Patterns of habitation and imagined private and public moods are continuously unearthed and re-proposed in Egan’s works, particularly in the intimate emptied out and peaceful (2014) which comprised a solid, almost functional-looking stepladder bearing a small glass jar of red paint and protruding paintbrush. Beside this, draped on the wall, were two of Egan’s trademark cardboard strip, filler and paint pieces. These are drooping, wall-based constructions that some-times appear quite elegant, sometimes anxious, sometimes fragile and fatigued, and sometimes (certainly in this case) robust, clumsy and clotted. These wallworks are mystifying essays in material: as structure, drawing, index and relief. In this instance, the entire assemblage generated a tipping-point between types of privacy and access, but also evoked a kind of stillness that one might find in the pauses that perforate preparation.
In the early 1920s, Butts left her husband and young daughter and travelled to Sicily with her lover Cecil Maitland, spending three months at Aleister Crowley’s spiritual retreat, the Abbey of Thelema. Within Crowley’s orbit, female liberation had an often contradictory conservativeness, and these types of difficult tensions seem to appear at certain moments in this show, expressly with a social edge (2015), another arrangement of near useful objects, consisting of three upright, waist-high steel pipes powdercoated in maroon, off-white, and ivory colours. Beside them stood a well-turned ladder with three rungs – one in steel, two in copper. In front sat a pair of stubby, fireplace-grille-like works. This hearth-to-chimneypiece-type ensemble compressed the public and privacy of these nearly recognizable objects, enacting different types of necessity – for repair, protection, privacy, labour, rest, excitation and visibility.

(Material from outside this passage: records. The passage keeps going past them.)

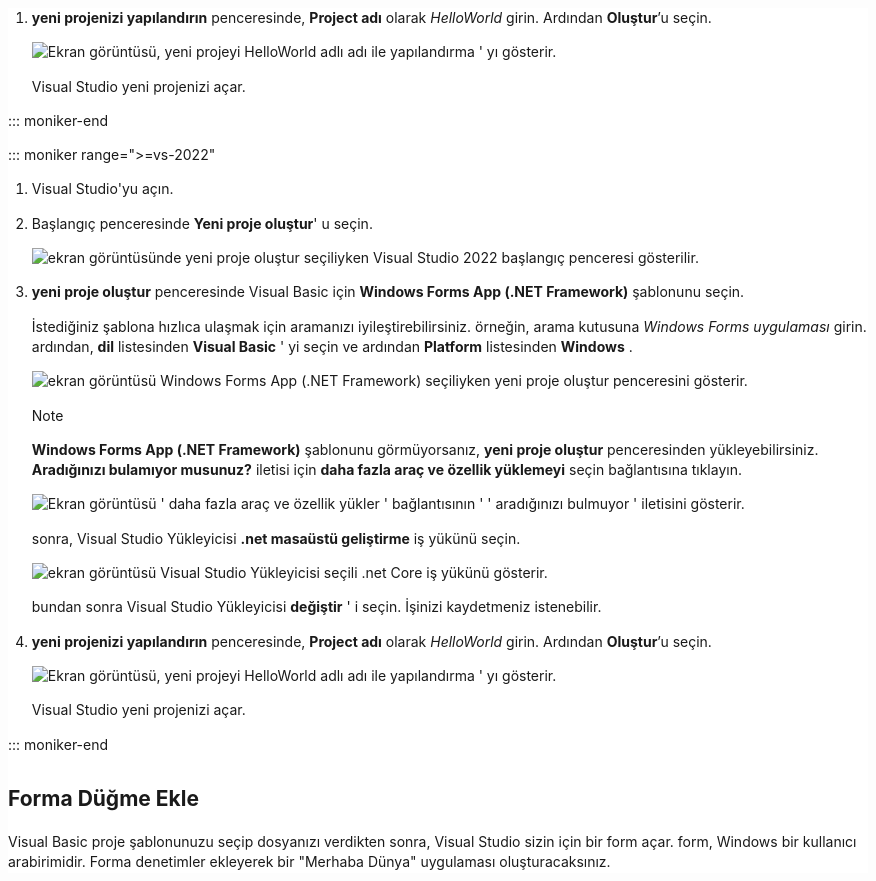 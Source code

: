 1. **yeni projenizi yapılandırın** penceresinde, **Project adı** olarak *HelloWorld* girin. Ardından **Oluştur**’u seçin.

   ![Ekran görüntüsü, yeni projeyi HelloWorld adlı adı ile yapılandırma ' yı gösterir.](../get-started/visual-basic/media/vs-2019/vb-name-your-winform-project-helloworld.png)

   Visual Studio yeni projenizi açar.

::: moniker-end

::: moniker range=">=vs-2022"
1. Visual Studio'yu açın.

1. Başlangıç penceresinde **Yeni proje oluştur**' u seçin.

   ![ekran görüntüsünde yeni proje oluştur seçiliyken Visual Studio 2022 başlangıç penceresi gösterilir.](../get-started/media/vs-2022/create-new-project.png)

1. **yeni proje oluştur** penceresinde Visual Basic için **Windows Forms App (.NET Framework)** şablonunu seçin.

   İstediğiniz şablona hızlıca ulaşmak için aramanızı iyileştirebilirsiniz.
   örneğin, arama kutusuna *Windows Forms uygulaması* girin.
   ardından, **dil** listesinden **Visual Basic** ' yi seçin ve ardından **Platform** listesinden **Windows** .  

   ![ekran görüntüsü Windows Forms App (.NET Framework) seçiliyken yeni proje oluştur penceresini gösterir.](../get-started/visual-basic/media/vs-2019/vb-create-new-project-search-winforms-filtered.png)

   > [!NOTE]
   > **Windows Forms App (.NET Framework)** şablonunu görmüyorsanız, **yeni proje oluştur** penceresinden yükleyebilirsiniz.
   > **Aradığınızı bulamıyor musunuz?** iletisi için **daha fazla araç ve özellik yüklemeyi** seçin bağlantısına tıklayın.
   >
   > ![Ekran görüntüsü ' daha fazla araç ve özellik yükler ' bağlantısının ' ' aradığınızı bulmuyor ' iletisini gösterir.](../get-started/media/vs-2019/not-finding-what-looking-for.png)
   >
   > sonra, Visual Studio Yükleyicisi **.net masaüstü geliştirme** iş yükünü seçin.
   >
   > ![ekran görüntüsü Visual Studio Yükleyicisi seçili .net Core iş yükünü gösterir.](../ide/media/install-dot-net-desktop-env.png)
   >
   > bundan sonra Visual Studio Yükleyicisi **değiştir** ' i seçin. İşinizi kaydetmeniz istenebilir.

1. **yeni projenizi yapılandırın** penceresinde, **Project adı** olarak *HelloWorld* girin. Ardından **Oluştur**’u seçin.

   ![Ekran görüntüsü, yeni projeyi HelloWorld adlı adı ile yapılandırma ' yı gösterir.](../get-started/visual-basic/media/vs-2019/vb-name-your-winform-project-helloworld.png)

   Visual Studio yeni projenizi açar.

::: moniker-end

## <a name="add-a-button-to-the-form"></a>Forma Düğme Ekle

Visual Basic proje şablonunuzu seçip dosyanızı verdikten sonra, Visual Studio sizin için bir form açar.
form, Windows bir kullanıcı arabirimidir.
Forma denetimler ekleyerek bir "Merhaba Dünya" uygulaması oluşturacaksınız.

expressive window (2015), comprised a large peach-coloured, window-shaped strip of cardboard garlanded from two masonry nails fixed into the wall, spoke yet another language of thwarted recognition. In front of this sat a vertical steel frame with wheeled castors at its base. The shiny industrial PVC strip curtain that hung from the frame partly reflected the gallery space, but also warped the view of the cardboard work behind it, both suggesting and denying the abrupt strangeness at the threshold of familiar things.